Ce retard n’est pas nouveau. En trois ans, l’expérimentation a déjà été prolongée trois fois, sans décision sur son avenir 5.
Il reste un dernier verrou : le remboursement. Une autre autorité doit d’abord évaluer l’intérêt de ces médicaments 4,5. Sans son avis, pas de prise en charge de droit commun par l’Assurance maladie 5. La couverture des derniers patients est calée sur cette évaluation : elle doit durer jusqu’à trois mois après cet avis 3. Un délai accroché à une décision qui n’est pas venue. Au dernier point public vérifiable, début 2026, ni les décrets ni cet avis n’étaient parus 4.
La science n’est pas l’obstacle
Ce blocage n’est pas un débat scientifique. Le principe est voté. L’efficacité pour ces malades n’est pas contestée par les autorités.
L’agence qui a piloté l’essai plaide même pour aller plus loin. Elle demande d’inscrire le cannabis médical dans le droit commun 5. Elle avance un bilan positif : une distribution sécurisée, une efficacité, peu d’effets indésirables 5. C’est le point de vue de l’agence qui a mené l’essai, pas un regard extérieur. Il se lit comme sa défense du dispositif.
Le gouvernement, lui, dit partager le même but.
« Le Gouvernement partage l’objectif d’assurer un accès sécurisé et encadré au cannabis à usage médical pour les patients sans alternative de traitement. »
Cette phrase répond à un député 5. L’objectif est partagé. Les textes, eux, ne sont pas signés. Entre le principe voté et le décret publié, il y a l’administration. Et c’est là que le dossier est arrêté.
Les malades qui restent à la porte
Pendant ce temps, le nombre de patients traités fond. Ils étaient environ 3000 pendant l’essai 5,6. Début 2026, ils ne sont plus qu’environ 700 4.
Ce nombre ne peut que baisser. Aucune nouvelle entrée n’est possible 2. Un traitement qui s’arrête, un décès, une sortie : personne ne prend la place 4.

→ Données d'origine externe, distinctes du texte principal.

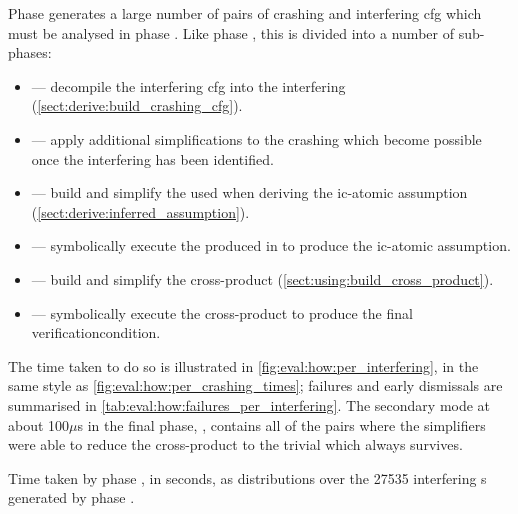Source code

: Phase \subcrash{} generates a large number of pairs of crashing
{\StateMachine} and interfering \gls{cfg} which must be analysed in
phase \subinterfering{}.  Like phase \subcrash{}, this is divided into
a number of sub-phases:
\begin{itemize}
\item {} --- decompile the interfering \gls{cfg} into the
  interfering {\StateMachine} (\autoref{sect:derive:build_crashing_cfg}).
\item {} --- apply additional simplifications to the
  crashing {\StateMachine} which become possible once the interfering
  {\StateMachine} has been identified.
\item {} --- build and simplify the {\StateMachine}
  used when deriving the \gls{ic-atomic} assumption
  (\autoref{sect:derive:inferred_assumption}).
\item {} --- symbolically execute the {\StateMachine}
  produced in  to produce the \gls{ic-atomic}
  assumption.
\item {} --- build and simplify the cross-product
  {\StateMachine} (\autoref{sect:using:build_cross_product}).
\item {} --- symbolically execute the cross-product
  {\StateMachine} to produce the final \gls{verificationcondition}.
\end{itemize}
The time taken to do so is illustrated in
\autoref{fig:eval:how:per_interfering}, in the same style as
\autoref{fig:eval:how:per_crashing_times}; failures and early
dismissals are summarised in
\autoref{tab:eval:how:failures_per_interfering}.  The secondary mode
at about 100$\mu$s in the final phase, , contains
all of the {\StateMachine} pairs where the {\StateMachine} simplifiers
were able to reduce the cross-product {\StateMachine} to the trivial
{\StateMachine} which always survives.

\begin{sanefig}
  \caption{Time taken by phase \subinterfering{}, in seconds, as
    distributions over the 27535 interfering s
    generated by phase \subcrash{}.}
  \label{fig:eval:how:per_interfering}
\end{sanefig}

Et tous les autres ? Tout malade diagnostiqué après mars 2024, pour l’une des cinq maladies graves, n’a aucun accès légal 2. Il attend une généralisation sans date.
D’où vient le chiffre d’un million
Un chiffre circule pour mesurer les besoins. Entre 300 000 patients concernés, et jusqu’à plus d’un million 6. Il faut le manier avec prudence.
Il ne vient pas d’une étude publique. Il vient d’une association qui regroupe une quinzaine d’entreprises et de laboratoires du secteur 6. Ces sociétés ont intérêt à un marché large. Leur estimation n’est pas une donnée validée 6.
Le seul chiffre solide est l’autre. Environ 700 patients réellement traités, en baisse 4. Combien de malades ont été laissés sans accès depuis mars 2024 ? Aucun décompte public ne le dit.
Ce qui reste à faire
Le principe a été voté il y a près de trois ans. L’essai s’est arrêté fin 2024 3. Les inclusions sont fermées depuis mars 2024 2. Et la date d’ouverture pour de nouveaux malades n’est toujours pas fixée 5.
Le dossier n’attend ni une preuve, ni un vote. Il attend une signature.